(Saved data entries)
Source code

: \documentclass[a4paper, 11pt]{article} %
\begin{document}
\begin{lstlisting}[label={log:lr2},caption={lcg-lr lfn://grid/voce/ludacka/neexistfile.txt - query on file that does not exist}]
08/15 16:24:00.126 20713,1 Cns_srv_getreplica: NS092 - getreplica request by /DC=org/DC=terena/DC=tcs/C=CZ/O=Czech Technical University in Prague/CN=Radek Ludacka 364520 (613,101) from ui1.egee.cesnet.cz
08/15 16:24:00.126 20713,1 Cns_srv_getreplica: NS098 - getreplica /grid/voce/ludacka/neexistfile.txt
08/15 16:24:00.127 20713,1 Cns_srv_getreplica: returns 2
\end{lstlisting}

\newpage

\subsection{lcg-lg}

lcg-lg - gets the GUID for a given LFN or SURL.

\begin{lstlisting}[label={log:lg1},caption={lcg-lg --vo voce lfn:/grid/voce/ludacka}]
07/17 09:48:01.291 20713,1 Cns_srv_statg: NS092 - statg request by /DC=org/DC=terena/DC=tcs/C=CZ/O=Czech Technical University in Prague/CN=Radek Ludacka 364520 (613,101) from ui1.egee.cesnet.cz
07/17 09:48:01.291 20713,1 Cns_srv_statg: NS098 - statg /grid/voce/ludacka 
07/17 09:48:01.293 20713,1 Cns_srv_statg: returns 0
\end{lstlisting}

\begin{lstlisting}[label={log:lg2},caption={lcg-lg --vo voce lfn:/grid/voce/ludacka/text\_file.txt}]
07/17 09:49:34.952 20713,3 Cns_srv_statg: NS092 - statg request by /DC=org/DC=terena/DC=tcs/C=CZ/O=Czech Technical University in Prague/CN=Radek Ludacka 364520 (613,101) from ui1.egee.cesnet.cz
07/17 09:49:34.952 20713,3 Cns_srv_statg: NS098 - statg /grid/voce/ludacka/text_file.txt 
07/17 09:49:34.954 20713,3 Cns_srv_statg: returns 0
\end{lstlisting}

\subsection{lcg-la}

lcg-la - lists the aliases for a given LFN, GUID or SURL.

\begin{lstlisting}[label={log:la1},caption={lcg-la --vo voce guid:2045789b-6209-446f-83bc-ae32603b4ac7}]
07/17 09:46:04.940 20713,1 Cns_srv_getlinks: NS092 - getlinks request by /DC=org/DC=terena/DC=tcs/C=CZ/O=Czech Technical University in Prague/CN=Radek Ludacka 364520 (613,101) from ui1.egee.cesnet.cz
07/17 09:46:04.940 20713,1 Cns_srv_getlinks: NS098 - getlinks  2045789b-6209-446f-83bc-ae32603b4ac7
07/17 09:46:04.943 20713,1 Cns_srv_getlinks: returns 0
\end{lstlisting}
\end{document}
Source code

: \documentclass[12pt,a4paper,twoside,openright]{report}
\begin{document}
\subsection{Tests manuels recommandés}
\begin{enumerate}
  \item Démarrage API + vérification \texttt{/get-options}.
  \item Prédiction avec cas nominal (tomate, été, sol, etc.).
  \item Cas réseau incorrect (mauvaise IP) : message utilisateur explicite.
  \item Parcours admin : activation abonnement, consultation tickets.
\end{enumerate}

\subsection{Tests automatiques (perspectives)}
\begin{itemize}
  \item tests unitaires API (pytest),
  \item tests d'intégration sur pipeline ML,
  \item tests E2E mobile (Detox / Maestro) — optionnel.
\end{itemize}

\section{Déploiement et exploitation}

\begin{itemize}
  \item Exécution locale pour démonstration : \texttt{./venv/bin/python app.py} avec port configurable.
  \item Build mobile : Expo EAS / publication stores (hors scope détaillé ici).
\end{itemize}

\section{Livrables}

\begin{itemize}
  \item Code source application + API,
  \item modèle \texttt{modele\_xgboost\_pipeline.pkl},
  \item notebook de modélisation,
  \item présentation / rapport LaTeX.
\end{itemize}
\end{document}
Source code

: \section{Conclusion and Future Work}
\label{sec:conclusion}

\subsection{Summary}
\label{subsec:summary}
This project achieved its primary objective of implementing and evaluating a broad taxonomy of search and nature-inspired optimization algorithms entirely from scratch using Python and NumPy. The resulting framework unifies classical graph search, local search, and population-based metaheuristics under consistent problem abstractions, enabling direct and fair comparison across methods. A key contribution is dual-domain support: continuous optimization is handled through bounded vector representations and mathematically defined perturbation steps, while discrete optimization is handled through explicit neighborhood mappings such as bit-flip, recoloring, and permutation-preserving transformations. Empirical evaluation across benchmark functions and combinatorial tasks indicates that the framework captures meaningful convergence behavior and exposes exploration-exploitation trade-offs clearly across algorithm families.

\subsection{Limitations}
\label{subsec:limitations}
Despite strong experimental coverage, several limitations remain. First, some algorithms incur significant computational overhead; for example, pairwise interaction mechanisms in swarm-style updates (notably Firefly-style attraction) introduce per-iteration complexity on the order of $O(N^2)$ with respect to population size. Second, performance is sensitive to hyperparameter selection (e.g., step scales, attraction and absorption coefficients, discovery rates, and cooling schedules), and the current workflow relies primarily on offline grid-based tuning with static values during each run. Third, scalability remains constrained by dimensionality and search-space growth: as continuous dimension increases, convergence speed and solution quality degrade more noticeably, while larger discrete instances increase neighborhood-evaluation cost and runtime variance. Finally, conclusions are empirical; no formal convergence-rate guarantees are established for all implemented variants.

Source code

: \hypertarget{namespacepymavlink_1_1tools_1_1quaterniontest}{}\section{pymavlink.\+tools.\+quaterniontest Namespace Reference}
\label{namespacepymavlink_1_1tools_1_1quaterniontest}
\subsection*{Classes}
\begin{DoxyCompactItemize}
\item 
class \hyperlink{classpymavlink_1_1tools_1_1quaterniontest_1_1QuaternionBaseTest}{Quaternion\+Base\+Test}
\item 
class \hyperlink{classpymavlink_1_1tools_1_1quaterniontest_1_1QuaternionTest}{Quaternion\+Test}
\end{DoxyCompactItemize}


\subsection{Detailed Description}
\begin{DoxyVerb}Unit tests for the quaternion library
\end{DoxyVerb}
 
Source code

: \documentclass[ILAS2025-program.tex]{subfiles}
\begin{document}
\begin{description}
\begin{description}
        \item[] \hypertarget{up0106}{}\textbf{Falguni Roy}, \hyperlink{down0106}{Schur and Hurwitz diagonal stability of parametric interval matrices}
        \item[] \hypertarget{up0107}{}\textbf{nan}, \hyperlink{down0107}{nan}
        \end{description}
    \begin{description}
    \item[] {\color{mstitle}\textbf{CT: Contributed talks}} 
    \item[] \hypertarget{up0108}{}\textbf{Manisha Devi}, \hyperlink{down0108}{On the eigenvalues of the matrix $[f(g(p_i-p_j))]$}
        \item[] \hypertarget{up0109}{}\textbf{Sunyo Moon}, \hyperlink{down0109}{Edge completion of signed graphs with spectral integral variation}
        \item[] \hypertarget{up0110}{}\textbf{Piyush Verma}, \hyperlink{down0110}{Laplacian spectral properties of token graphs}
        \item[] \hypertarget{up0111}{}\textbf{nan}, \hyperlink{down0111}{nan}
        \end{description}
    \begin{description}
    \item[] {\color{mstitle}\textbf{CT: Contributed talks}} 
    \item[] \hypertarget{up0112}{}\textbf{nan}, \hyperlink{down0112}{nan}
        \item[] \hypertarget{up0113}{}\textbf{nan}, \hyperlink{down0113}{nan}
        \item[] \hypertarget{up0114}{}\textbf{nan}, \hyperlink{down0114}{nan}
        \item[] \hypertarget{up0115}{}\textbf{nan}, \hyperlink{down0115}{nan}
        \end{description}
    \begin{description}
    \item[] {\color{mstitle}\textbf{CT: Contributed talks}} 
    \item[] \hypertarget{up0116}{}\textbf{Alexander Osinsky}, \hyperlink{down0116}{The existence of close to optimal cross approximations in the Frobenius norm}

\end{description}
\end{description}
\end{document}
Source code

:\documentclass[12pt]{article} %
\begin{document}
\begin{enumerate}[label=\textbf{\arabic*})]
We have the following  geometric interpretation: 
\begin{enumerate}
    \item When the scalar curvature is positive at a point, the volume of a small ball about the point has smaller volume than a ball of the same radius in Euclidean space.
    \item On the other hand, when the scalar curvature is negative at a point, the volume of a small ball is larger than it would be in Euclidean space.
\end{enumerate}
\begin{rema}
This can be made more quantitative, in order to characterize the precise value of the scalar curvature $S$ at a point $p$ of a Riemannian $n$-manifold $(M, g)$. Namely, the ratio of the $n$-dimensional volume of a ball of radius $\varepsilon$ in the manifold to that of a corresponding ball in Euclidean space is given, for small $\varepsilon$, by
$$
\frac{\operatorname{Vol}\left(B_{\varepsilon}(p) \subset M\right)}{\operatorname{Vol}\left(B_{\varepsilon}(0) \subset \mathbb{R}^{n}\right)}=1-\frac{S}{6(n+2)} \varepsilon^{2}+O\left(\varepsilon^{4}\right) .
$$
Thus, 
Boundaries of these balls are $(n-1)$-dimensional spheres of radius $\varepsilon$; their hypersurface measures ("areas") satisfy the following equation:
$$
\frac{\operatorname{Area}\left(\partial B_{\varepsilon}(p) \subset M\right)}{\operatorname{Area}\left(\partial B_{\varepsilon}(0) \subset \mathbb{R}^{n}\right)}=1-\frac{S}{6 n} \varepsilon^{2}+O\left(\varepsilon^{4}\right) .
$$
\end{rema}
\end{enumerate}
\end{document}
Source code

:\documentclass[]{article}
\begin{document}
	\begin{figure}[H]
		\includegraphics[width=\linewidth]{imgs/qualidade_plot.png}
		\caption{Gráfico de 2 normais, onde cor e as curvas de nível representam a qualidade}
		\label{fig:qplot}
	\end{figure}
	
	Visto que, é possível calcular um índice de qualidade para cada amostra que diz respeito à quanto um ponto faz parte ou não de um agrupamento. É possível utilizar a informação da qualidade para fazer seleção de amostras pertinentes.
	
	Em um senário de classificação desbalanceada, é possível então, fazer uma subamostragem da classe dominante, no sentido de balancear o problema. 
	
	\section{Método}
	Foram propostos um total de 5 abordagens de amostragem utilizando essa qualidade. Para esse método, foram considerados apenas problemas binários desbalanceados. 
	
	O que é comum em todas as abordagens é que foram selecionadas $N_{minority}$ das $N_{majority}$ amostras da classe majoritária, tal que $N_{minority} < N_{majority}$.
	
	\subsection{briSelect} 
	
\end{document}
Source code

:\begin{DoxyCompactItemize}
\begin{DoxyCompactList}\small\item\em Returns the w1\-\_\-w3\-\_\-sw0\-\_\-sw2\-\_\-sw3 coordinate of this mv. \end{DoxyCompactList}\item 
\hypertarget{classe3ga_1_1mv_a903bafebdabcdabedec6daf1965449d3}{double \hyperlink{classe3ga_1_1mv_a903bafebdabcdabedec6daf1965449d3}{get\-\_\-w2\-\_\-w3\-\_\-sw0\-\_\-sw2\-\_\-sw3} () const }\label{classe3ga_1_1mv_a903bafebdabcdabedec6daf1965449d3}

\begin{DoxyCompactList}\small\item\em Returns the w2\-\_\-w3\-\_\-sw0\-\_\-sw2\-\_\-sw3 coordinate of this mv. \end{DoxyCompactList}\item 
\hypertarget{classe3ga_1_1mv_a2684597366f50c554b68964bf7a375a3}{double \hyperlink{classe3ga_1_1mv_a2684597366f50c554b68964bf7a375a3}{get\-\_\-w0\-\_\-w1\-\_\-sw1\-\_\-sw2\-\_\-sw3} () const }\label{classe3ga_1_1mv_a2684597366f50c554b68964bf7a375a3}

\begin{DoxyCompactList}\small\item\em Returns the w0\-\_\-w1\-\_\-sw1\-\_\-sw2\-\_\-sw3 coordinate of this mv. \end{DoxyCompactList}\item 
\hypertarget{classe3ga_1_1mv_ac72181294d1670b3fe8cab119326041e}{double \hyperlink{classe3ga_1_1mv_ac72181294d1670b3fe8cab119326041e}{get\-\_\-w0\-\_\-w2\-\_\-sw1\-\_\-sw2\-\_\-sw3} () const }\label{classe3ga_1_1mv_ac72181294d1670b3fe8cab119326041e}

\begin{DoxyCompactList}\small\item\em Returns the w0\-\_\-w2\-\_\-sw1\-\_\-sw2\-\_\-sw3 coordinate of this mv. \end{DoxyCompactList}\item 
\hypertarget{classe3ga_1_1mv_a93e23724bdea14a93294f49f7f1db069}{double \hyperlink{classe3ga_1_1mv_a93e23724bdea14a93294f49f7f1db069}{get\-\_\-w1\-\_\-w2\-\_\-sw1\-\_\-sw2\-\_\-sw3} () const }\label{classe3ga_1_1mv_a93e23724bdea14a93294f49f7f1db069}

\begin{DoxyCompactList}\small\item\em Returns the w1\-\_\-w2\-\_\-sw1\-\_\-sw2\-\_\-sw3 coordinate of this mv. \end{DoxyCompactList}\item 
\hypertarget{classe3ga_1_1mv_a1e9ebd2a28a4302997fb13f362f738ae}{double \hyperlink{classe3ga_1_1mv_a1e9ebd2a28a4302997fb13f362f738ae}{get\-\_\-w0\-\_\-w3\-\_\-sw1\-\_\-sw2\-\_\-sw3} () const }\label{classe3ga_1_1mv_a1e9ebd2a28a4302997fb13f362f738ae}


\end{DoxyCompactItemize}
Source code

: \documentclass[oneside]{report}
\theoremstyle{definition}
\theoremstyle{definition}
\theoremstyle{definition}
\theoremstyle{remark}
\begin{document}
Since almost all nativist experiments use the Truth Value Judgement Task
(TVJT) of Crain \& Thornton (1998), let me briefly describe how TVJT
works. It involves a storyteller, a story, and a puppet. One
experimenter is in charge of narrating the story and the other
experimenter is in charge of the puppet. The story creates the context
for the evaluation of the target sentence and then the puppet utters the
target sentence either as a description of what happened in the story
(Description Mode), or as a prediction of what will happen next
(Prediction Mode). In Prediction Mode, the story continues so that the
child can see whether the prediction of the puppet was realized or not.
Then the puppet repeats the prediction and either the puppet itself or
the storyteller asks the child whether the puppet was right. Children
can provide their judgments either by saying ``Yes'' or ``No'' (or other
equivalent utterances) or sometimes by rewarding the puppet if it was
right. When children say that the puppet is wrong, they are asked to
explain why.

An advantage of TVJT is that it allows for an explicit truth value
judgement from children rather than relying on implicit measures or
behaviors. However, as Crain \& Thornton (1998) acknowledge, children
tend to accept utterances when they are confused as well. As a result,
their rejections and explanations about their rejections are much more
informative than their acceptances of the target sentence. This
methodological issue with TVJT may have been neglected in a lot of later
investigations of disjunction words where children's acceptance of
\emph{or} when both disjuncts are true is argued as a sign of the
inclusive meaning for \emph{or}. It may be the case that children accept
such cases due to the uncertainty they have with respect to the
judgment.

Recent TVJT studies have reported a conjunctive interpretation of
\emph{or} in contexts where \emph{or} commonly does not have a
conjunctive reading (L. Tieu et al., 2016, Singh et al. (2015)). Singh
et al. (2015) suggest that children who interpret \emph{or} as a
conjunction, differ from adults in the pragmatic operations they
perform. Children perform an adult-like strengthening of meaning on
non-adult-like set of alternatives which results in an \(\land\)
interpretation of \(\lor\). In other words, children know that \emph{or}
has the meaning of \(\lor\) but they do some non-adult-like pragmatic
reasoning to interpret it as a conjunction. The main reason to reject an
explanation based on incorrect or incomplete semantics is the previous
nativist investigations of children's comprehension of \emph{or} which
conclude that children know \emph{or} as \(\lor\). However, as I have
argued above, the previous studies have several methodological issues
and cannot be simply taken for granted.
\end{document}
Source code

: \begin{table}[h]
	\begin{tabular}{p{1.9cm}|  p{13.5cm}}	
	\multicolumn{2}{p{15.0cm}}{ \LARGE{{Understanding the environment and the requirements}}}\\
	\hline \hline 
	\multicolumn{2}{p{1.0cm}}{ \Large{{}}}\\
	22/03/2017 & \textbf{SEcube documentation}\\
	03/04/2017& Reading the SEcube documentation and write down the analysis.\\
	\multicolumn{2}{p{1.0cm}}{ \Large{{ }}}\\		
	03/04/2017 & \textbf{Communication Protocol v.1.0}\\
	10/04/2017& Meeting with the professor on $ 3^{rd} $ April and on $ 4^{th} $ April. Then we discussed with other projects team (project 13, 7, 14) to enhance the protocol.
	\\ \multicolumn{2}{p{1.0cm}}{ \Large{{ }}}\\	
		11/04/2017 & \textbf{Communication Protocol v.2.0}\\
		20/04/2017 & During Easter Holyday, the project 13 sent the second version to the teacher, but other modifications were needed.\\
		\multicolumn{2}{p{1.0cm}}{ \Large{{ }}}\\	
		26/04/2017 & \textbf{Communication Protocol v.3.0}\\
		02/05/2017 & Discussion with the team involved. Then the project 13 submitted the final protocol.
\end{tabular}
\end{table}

**WHAT TO PRODUCE:** Only lines holding the word "Thornton" are wanted, so copy each of them from the records above.

**EXPECTED OUTPUT:**
(TVJT) of Crain \& Thornton (1998), let me briefly describe how TVJT
behaviors. However, as Crain \& Thornton (1998) acknowledge, children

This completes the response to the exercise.